Oysters served on ice Photo courtesy of Gandhu & Sarah |
On to the main course. It was a toss up between the Creole Pot Likker Fish Stew and the Lamb Chops. What was so impressive about the lamb chops was the little clover next to it on the menu, this clover indicated this was a lamb purchased at the local Chelsea 4-H fair and actually had the name of the person who raised and sold this lamb right in the menu. There is nothing I like more than seeing local food in a menu and owners who take pride in supporting their community, though it did take me a second to get over the fact that I might be eating little Johnny's pet lamb. I got over it - I chose the lamb chops and I chose them rare. I chose rare because no one ever has the balls to bring out food that is actually rare and it is usually served toward the end of medium rare; Zingerman's apparently has balls, because it was rare. Beautifully red in the center with great texture and surprisingly little as far as spice and salts go. For sides I chose bacon braised greens and topped them with their own pepper soaked vinegar, Zingerman's farm squash blend and a side of mushroom mac and cheese. Of the sides the bacon braised greens were my favorite, with the vinegar they were just the right combination of smokey, sweet, bitter and hot. My husband ordered Chef Alex's Bearded BBQ Plate which included slow pit-smoked Memphis-style ribs, BBQ Beef with Alex's Red Rage Tomato BBQ sauce, South Carolina pulled pork and pit-smoked chicken with green tomato BBQ. Served with mashed local potatoes and bacon-braised greens. A real mans dream come true - this amount of smoked meats on one plate should require a red checked flannel shirt and inappropriately bulky leather boots with no hint of shine to them ever. Neither of the plates were fancy, and the sweet potato fries were actually brought out in a basket like some sort of roadside dive would offer. The portions were sizable and homemade bread was also brought to the table. We were more than stuffed by the time it was all over. I was so sad to see it end. I eye-balled the butterscotch pudding on the dessert menu for a long time before I convinced myself I would be sick if I attempted to eat anymore and passed, promising myself that next time I would save room for dessert.

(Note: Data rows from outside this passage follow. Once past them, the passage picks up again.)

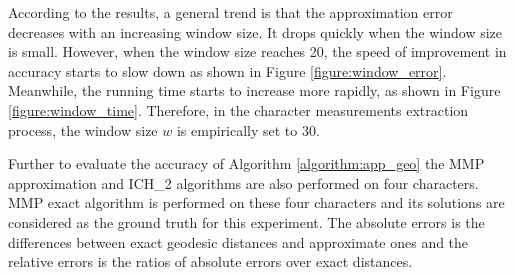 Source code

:According to the results, a general trend is that the approximation error decreases with an increasing window size. It drops quickly when the window size is small. However, when the window size reaches 20, the speed of improvement in accuracy starts to slow down as shown in Figure \ref{figure:window_error}. Meanwhile, the running time starts to increase more rapidly, as shown in Figure \ref{figure:window_time}. Therefore, in the character measurements extraction process, the window size $w$ is empirically set to 30.

Further to evaluate the accuracy of Algorithm \ref{algorithm:app_geo} the MMP approximation and ICH\_2 algorithms are also performed on four characters. MMP exact algorithm is performed on these four characters and its solutions are considered as the ground truth for this experiment. The absolute errors is the differences between exact geodesic distances and approximate ones and the relative errors is the ratios of absolute errors over exact distances. 

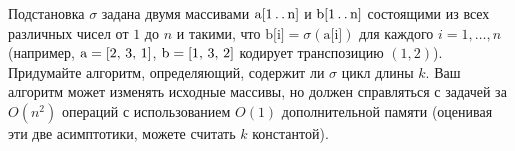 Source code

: \documentclass{article}
\begin{document}
Подстановка $\sigma$ задана двумя массивами $\text{a[1\,.\,.\,n]}$ и $\text{b[1\,.\,.\,n]}$ состоящими из всех различных чисел от $1$ до $n$ и такими, что $\text{b[i]} = \sigma (\text{a[i]})$ для каждого $i = 1,\ldots,n$ (например, $\text{a} = \text{[2,\,\,3,\,\,1]}$, $\text{b} = \text{[1,\,\,3,\,\,2]}$ кодирует транспозицию $(1,2)$). Придумайте алгоритм, определяющий, содержит ли $\sigma$ цикл длины $k$. Ваш алгоритм может изменять исходные массивы, но должен справляться с задачей за $O(n^2)$ операций с использованием $O(1)$ дополнительной памяти (оценивая эти две асимптотики, можете считать $k$ константой).
\end{document}

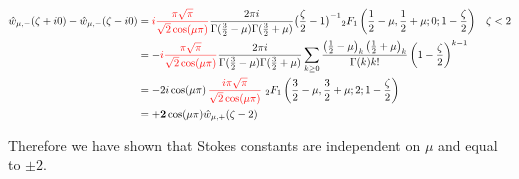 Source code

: \documentclass{article}
\begin{document}
\begin{align*}
\hat{w}_{\mu,-}(\zeta+i0)-\hat{w}_{\mu,-}(\zeta-i0)&=\textcolor{red}{i\frac{\pi\sqrt{\pi}}{\sqrt{2}\cos(\mu \pi)}}\frac{2\pi i}{\Gamma(\tfrac{3}{2}-\mu)\Gamma(\tfrac{3}{2}+\mu)}\big(\frac{\zeta}{2}-1\big)^{-1}{}_2F_1\left(\frac{1}{2}-\mu,\frac{1}{2}+\mu;0;1-\frac{\zeta}{2}\right) & \zeta<2 \\
&=-\textcolor{red}{i\frac{\pi\sqrt{\pi}}{\sqrt{2}\cos(\mu \pi)}}\frac{2\pi i}{\Gamma(\tfrac{3}{2}-\mu)\Gamma(\tfrac{3}{2}+\mu)}\sum_{k\geq 0}\frac{\left(\tfrac{1}{2}-\mu\right)_k\left(\tfrac{1}{2}+\mu\right)_k}{\Gamma(k)k!}\left(1-\frac{\zeta}{2}\right)^{k-1} & \\
&=-2i\cos(\mu \pi)\,\textcolor{red}{\frac{i\pi\sqrt{\pi}}{\sqrt{2}\cos(\mu \pi)}}\,\, {}_2F_1\left(\frac{3}{2}-\mu,\frac{3}{2}+\mu;2;1-\frac{\zeta}{2}\right) & \\
&=\mathbf{+2}\cos(\mu \pi)\hat{w}_{\mu,+}(\zeta-2)
\end{align*}

Therefore we have shown that Stokes constants are independent on $\mu$ and equal to $\pm 2$.







\end{document}
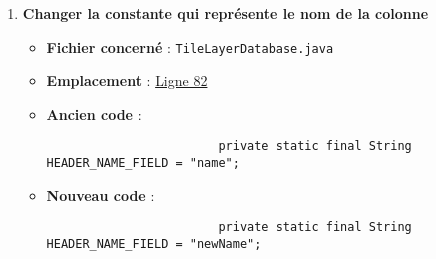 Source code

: \begin{enumerate}
    \item \textbf{Changer la constante qui représente le nom de la colonne}
          \begin{itemize}
              \item \textbf{Fichier concerné} : \texttt{TileLayerDatabase.java}
              \item \textbf{Emplacement} :
                    \href{https://github.com/MarcusWolschon/osmeditor4android/blob/dcabe8084aa15f5551a37c990516bf73398af1bf/src/main/java/de/blau/android/resources/TileLayerDatabase.java#L82}{Ligne 82}
              \item \textbf{Ancien code} :
                    \begin{verbatim}
                        private static final String HEADER_NAME_FIELD = "name";
                    \end{verbatim}
              \item \textbf{Nouveau code} :
                    \begin{verbatim}
                        private static final String HEADER_NAME_FIELD = "newName";
                    \end{verbatim}
          \end{itemize}


\end{enumerate}
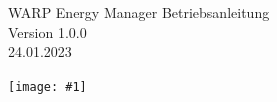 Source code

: \documentclass[a4paper,10pt]{article}
\title{}
\author{}
\newcommand{\gfx}[1]{\texttt{[image: \#1]}}
\begin{document}
\pagestyle{empty}
\begin{titlepage}
	\vspace*{-3.08cm}
	\colorbox{boxgray}{}
	\vfill
	\begin{center}
		\Huge
		WARP Energy Manager Betriebsanleitung\\\vspace{1cm}
		\large
		Version 1.0.0\\\vspace{0.25cm}
		24.01.2023
	\end{center}
	\vfill \gfx{./img/resized/warp-energy-manager.png}
\end{titlepage}
\newpage
\null
\newpage
\pagestyle{fancy}
\end{document}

Zingerman's Deli Photo courtesy of *Kid*Doc*One* |
America used to grow their own food, raise their own meat and rely on partnerships with local farmers to prepare the evening meal; what was in season is what was served at the time. Zingerman's has partnered with Real Time Farms to help you understand where your food comes from and changes their menu daily to reflect what is in season and available fresh for your plate. I'm angry that this is considered a 'movement', shouldn't it just be common sense; support local and serve what is fresh and in season because it tastes the best? Sadly Zingerman's is one of the only restaurants I have encountered that does just this, so it's hard to contain them within just one category or label. Zingerman's is also a coffee company, bake house, candy shop, creamery, mail order and deli to name a few. Zingerman's is what every restaurant in America should aspire to be.
We really like the Roadhouse but love the bakery and creamery out off of Eisenhower. Glad you enjoyed your meal.